という事で、少なくとも現時点では(2023/8/5時点)、EC2コンソール画面とEC2メタデータからは稼働しているEC2にリザーブドインスタンスが適用されているかどうかの判別は無理みたいです。この方法から判別できたら簡単で分かりやすいので、今後そうなってくれる事を期待しときます。
本記事では、AWSのコスト節約・削減のためにEC2のリザーブドインスタンスを購入した事と、購入したリザーブドインスタンスが稼働中のEC2に適用されて料金が安くなる確認をしました。確認方法としては、Billingの請求書でAWSサービス別の料金明細を見たり、AWSコスト管理画面でリザーブドインスタンスの利用率やカバレッジ率を見て確認できました。

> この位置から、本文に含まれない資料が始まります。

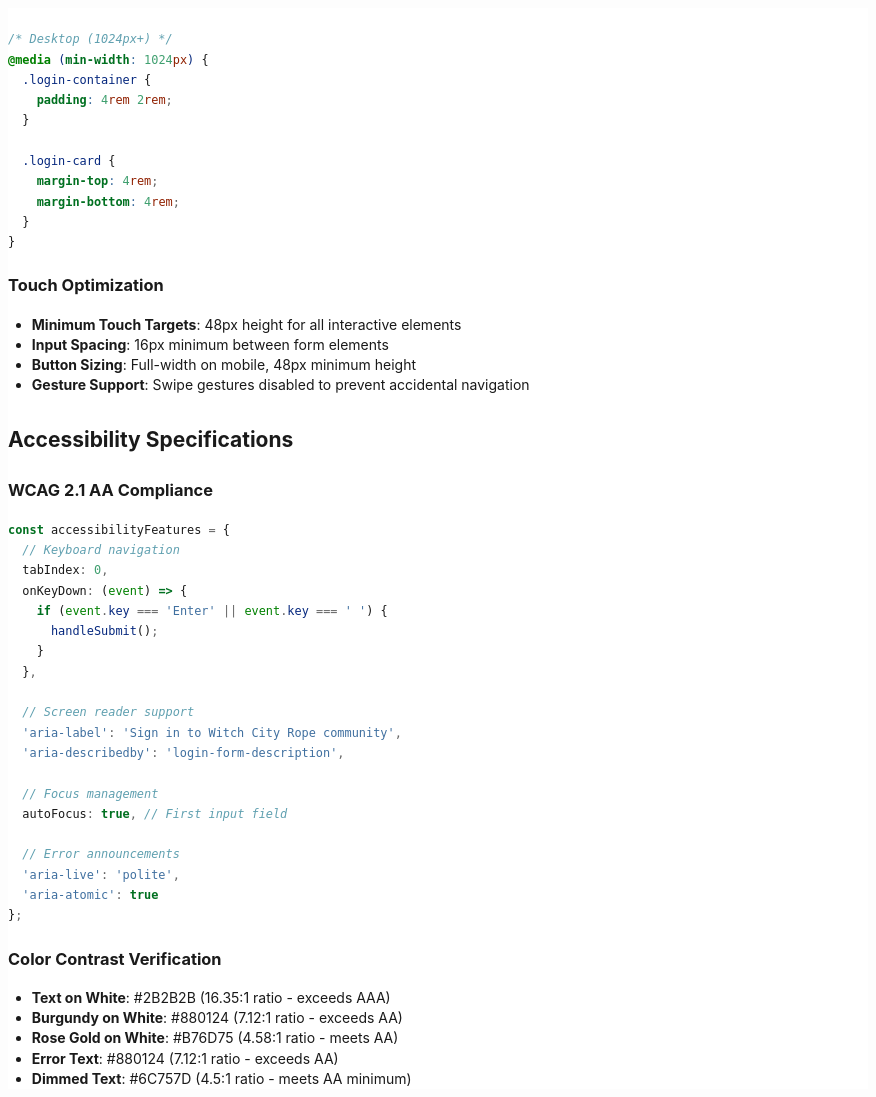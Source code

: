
 ```css

/* Desktop (1024px+) */
@media (min-width: 1024px) {
  .login-container {
    padding: 4rem 2rem;
  }
  
  .login-card {
    margin-top: 4rem;
    margin-bottom: 4rem;
  }
}
```

### Touch Optimization
- **Minimum Touch Targets**: 48px height for all interactive elements
- **Input Spacing**: 16px minimum between form elements
- **Button Sizing**: Full-width on mobile, 48px minimum height
- **Gesture Support**: Swipe gestures disabled to prevent accidental navigation

## Accessibility Specifications

### WCAG 2.1 AA Compliance
```typescript
const accessibilityFeatures = {
  // Keyboard navigation
  tabIndex: 0,
  onKeyDown: (event) => {
    if (event.key === 'Enter' || event.key === ' ') {
      handleSubmit();
    }
  },
  
  // Screen reader support
  'aria-label': 'Sign in to Witch City Rope community',
  'aria-describedby': 'login-form-description',
  
  // Focus management
  autoFocus: true, // First input field
  
  // Error announcements
  'aria-live': 'polite',
  'aria-atomic': true
};
```

### Color Contrast Verification
- **Text on White**: #2B2B2B (16.35:1 ratio - exceeds AAA)
- **Burgundy on White**: #880124 (7.12:1 ratio - exceeds AA)
- **Rose Gold on White**: #B76D75 (4.58:1 ratio - meets AA)
- **Error Text**: #880124 (7.12:1 ratio - exceeds AA)
- **Dimmed Text**: #6C757D (4.5:1 ratio - meets AA minimum)
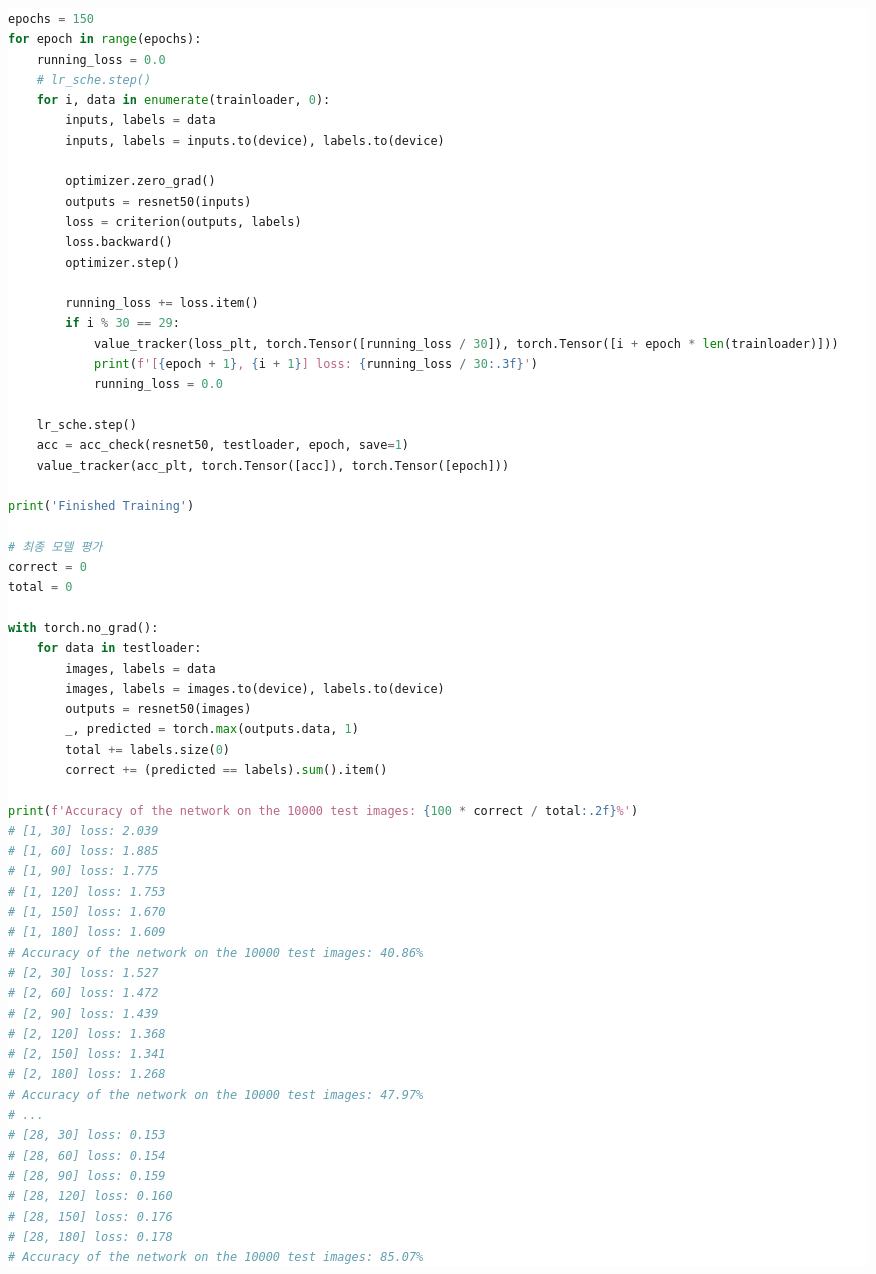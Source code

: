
 ```python
epochs = 150
for epoch in range(epochs):
    running_loss = 0.0
    # lr_sche.step()
    for i, data in enumerate(trainloader, 0):
        inputs, labels = data
        inputs, labels = inputs.to(device), labels.to(device)

        optimizer.zero_grad()
        outputs = resnet50(inputs)
        loss = criterion(outputs, labels)
        loss.backward()
        optimizer.step()

        running_loss += loss.item()
        if i % 30 == 29:
            value_tracker(loss_plt, torch.Tensor([running_loss / 30]), torch.Tensor([i + epoch * len(trainloader)]))
            print(f'[{epoch + 1}, {i + 1}] loss: {running_loss / 30:.3f}')
            running_loss = 0.0

    lr_sche.step()
    acc = acc_check(resnet50, testloader, epoch, save=1)
    value_tracker(acc_plt, torch.Tensor([acc]), torch.Tensor([epoch]))

print('Finished Training')

# 최종 모델 평가
correct = 0
total = 0

with torch.no_grad():
    for data in testloader:
        images, labels = data
        images, labels = images.to(device), labels.to(device)
        outputs = resnet50(images)
        _, predicted = torch.max(outputs.data, 1)
        total += labels.size(0)
        correct += (predicted == labels).sum().item()

print(f'Accuracy of the network on the 10000 test images: {100 * correct / total:.2f}%')
# [1, 30] loss: 2.039
# [1, 60] loss: 1.885
# [1, 90] loss: 1.775
# [1, 120] loss: 1.753
# [1, 150] loss: 1.670
# [1, 180] loss: 1.609
# Accuracy of the network on the 10000 test images: 40.86%
# [2, 30] loss: 1.527
# [2, 60] loss: 1.472
# [2, 90] loss: 1.439
# [2, 120] loss: 1.368
# [2, 150] loss: 1.341
# [2, 180] loss: 1.268
# Accuracy of the network on the 10000 test images: 47.97%
# ...
# [28, 30] loss: 0.153
# [28, 60] loss: 0.154
# [28, 90] loss: 0.159
# [28, 120] loss: 0.160
# [28, 150] loss: 0.176
# [28, 180] loss: 0.178
# Accuracy of the network on the 10000 test images: 85.07%
```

これでEC2の料金がオンデマンド料金からリザーブドインスタンス料金に切り替わり、当初の目的通り無事AWSの料金を安く抑える事に成功しました!ただ、冒頭でも話しましたが、正直もっと早くリザーブドインスタンスを購入すればよかったと思います。自分がAWSの料金に対して無頓着で無知だったせいで、今までは結構な損をしていた事になります。やっぱり知識がある無いの差は大きく、無知は損だなと感じています。
今後はもう少しAWSの料金の情報を気にかけたり、AWSのコスト節約術はEC2以外でもまだまだ色々とありそうなので少しづつでも勉強しながら試したいと思います。為替もまだドル高円安が進む可能性もありますし(将来の為替がどうなるかなんて読めないと思うので)。